_THE TASK_
Give back exactly the lines from the one that includes "Java da aplicação." to the last line below, both included, and no further lines.

Stored data:
——

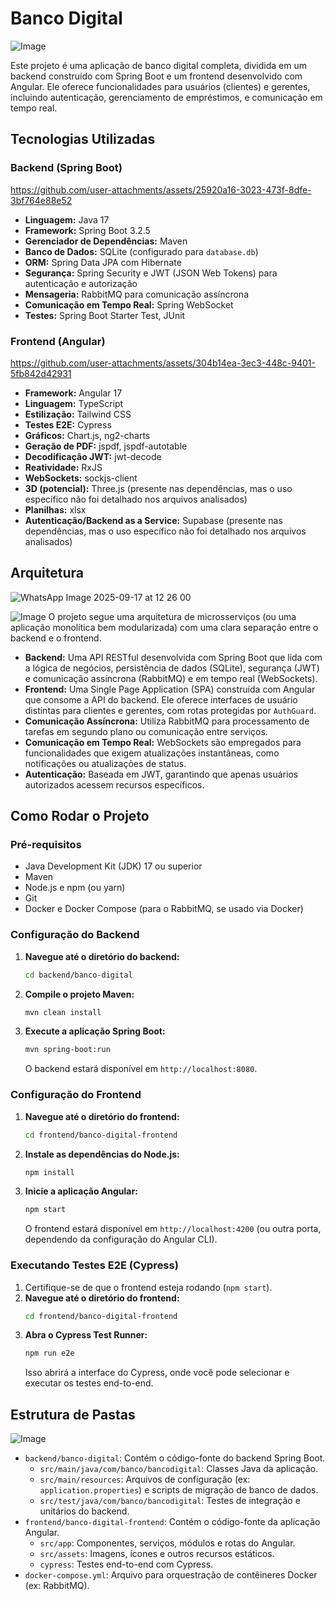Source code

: # Banco Digital
![Image](https://github.com/user-attachments/assets/e696d76a-d32b-416f-8884-f142c3523fe2)

Este projeto é uma aplicação de banco digital completa, dividida em um backend construído com Spring Boot e um frontend desenvolvido com Angular. Ele oferece funcionalidades para usuários (clientes) e gerentes, incluindo autenticação, gerenciamento de empréstimos, e comunicação em tempo real.




## Tecnologias Utilizadas

### Backend (Spring Boot)
https://github.com/user-attachments/assets/25920a16-3023-473f-8dfe-3bf764e88e52
*   **Linguagem:** Java 17
*   **Framework:** Spring Boot 3.2.5
*   **Gerenciador de Dependências:** Maven
*   **Banco de Dados:** SQLite (configurado para `database.db`)
*   **ORM:** Spring Data JPA com Hibernate
*   **Segurança:** Spring Security e JWT (JSON Web Tokens) para autenticação e autorização
*   **Mensageria:** RabbitMQ para comunicação assíncrona
*   **Comunicação em Tempo Real:** Spring WebSocket
*   **Testes:** Spring Boot Starter Test, JUnit

### Frontend (Angular)
https://github.com/user-attachments/assets/304b14ea-3ec3-448c-9401-5fb842d42931
*   **Framework:** Angular 17
*   **Linguagem:** TypeScript
*   **Estilização:** Tailwind CSS
*   **Testes E2E:** Cypress
*   **Gráficos:** Chart.js, ng2-charts
*   **Geração de PDF:** jspdf, jspdf-autotable
*   **Decodificação JWT:** jwt-decode
*   **Reatividade:** RxJS
*   **WebSockets:** sockjs-client
*   **3D (potencial):** Three.js (presente nas dependências, mas o uso específico não foi detalhado nos arquivos analisados)
*   **Planilhas:** xlsx
*   **Autenticação/Backend as a Service:** Supabase (presente nas dependências, mas o uso específico não foi detalhado nos arquivos analisados)

## Arquitetura

![WhatsApp Image 2025-09-17 at 12 26 00](https://github.com/user-attachments/assets/fde18336-1e39-445d-8661-4f540e57d1bc)

![Image](https://github.com/user-attachments/assets/a329cdaf-e89e-4644-9a31-1ea802d832dd)
O projeto segue uma arquitetura de microsserviços (ou uma aplicação monolítica bem modularizada) com uma clara separação entre o backend e o frontend.

*   **Backend:** Uma API RESTful desenvolvida com Spring Boot que lida com a lógica de negócios, persistência de dados (SQLite), segurança (JWT) e comunicação assíncrona (RabbitMQ) e em tempo real (WebSockets).
*   **Frontend:** Uma Single Page Application (SPA) construída com Angular que consome a API do backend. Ele oferece interfaces de usuário distintas para clientes e gerentes, com rotas protegidas por `AuthGuard`.
*   **Comunicação Assíncrona:** Utiliza RabbitMQ para processamento de tarefas em segundo plano ou comunicação entre serviços.
*   **Comunicação em Tempo Real:** WebSockets são empregados para funcionalidades que exigem atualizações instantâneas, como notificações ou atualizações de status.
*   **Autenticação:** Baseada em JWT, garantindo que apenas usuários autorizados acessem recursos específicos.

## Como Rodar o Projeto

### Pré-requisitos

*   Java Development Kit (JDK) 17 ou superior
*   Maven
*   Node.js e npm (ou yarn)
*   Git
*   Docker e Docker Compose (para o RabbitMQ, se usado via Docker)

### Configuração do Backend

1.  **Navegue até o diretório do backend:**
    ```bash
    cd backend/banco-digital
    ```
2.  **Compile o projeto Maven:**
    ```bash
    mvn clean install
    ```
3.  **Execute a aplicação Spring Boot:**
    ```bash
    mvn spring-boot:run
    ```
    O backend estará disponível em `http://localhost:8080`.

### Configuração do Frontend

1.  **Navegue até o diretório do frontend:**
    ```bash
    cd frontend/banco-digital-frontend
    ```
2.  **Instale as dependências do Node.js:**
    ```bash
    npm install
    ```
3.  **Inicie a aplicação Angular:**
    ```bash
    npm start
    ```
    O frontend estará disponível em `http://localhost:4200` (ou outra porta, dependendo da configuração do Angular CLI).

### Executando Testes E2E (Cypress)

1.  Certifique-se de que o frontend esteja rodando (`npm start`).
2.  **Navegue até o diretório do frontend:**
    ```bash
    cd frontend/banco-digital-frontend
    ```
3.  **Abra o Cypress Test Runner:**
    ```bash
    npm run e2e
    ```
    Isso abrirá a interface do Cypress, onde você pode selecionar e executar os testes end-to-end.

## Estrutura de Pastas
![Image](https://github.com/user-attachments/assets/914b4c3b-0db3-458a-9988-62628fa560c9)
*   `backend/banco-digital`: Contém o código-fonte do backend Spring Boot.
    *   `src/main/java/com/banco/bancodigital`: Classes Java da aplicação.
    *   `src/main/resources`: Arquivos de configuração (ex: `application.properties`) e scripts de migração de banco de dados.
    *   `src/test/java/com/banco/bancodigital`: Testes de integração e unitários do backend.
*   `frontend/banco-digital-frontend`: Contém o código-fonte da aplicação Angular.
    *   `src/app`: Componentes, serviços, módulos e rotas do Angular.
    *   `src/assets`: Imagens, ícones e outros recursos estáticos.
    *   `cypress`: Testes end-to-end com Cypress.
*   `docker-compose.yml`: Arquivo para orquestração de contêineres Docker (ex: RabbitMQ).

——

_TASK ANSWER_
    *   `src/main/java/com/banco/bancodigital`: Classes Java da aplicação.
    *   `src/main/resources`: Arquivos de configuração (ex: `application.properties`) e scripts de migração de banco de dados.
    *   `src/test/java/com/banco/bancodigital`: Testes de integração e unitários do backend.
*   `frontend/banco-digital-frontend`: Contém o código-fonte da aplicação Angular.
    *   `src/app`: Componentes, serviços, módulos e rotas do Angular.
    *   `src/assets`: Imagens, ícones e outros recursos estáticos.
    *   `cypress`: Testes end-to-end com Cypress.
*   `docker-compose.yml`: Arquivo para orquestração de contêineres Docker (ex: RabbitMQ).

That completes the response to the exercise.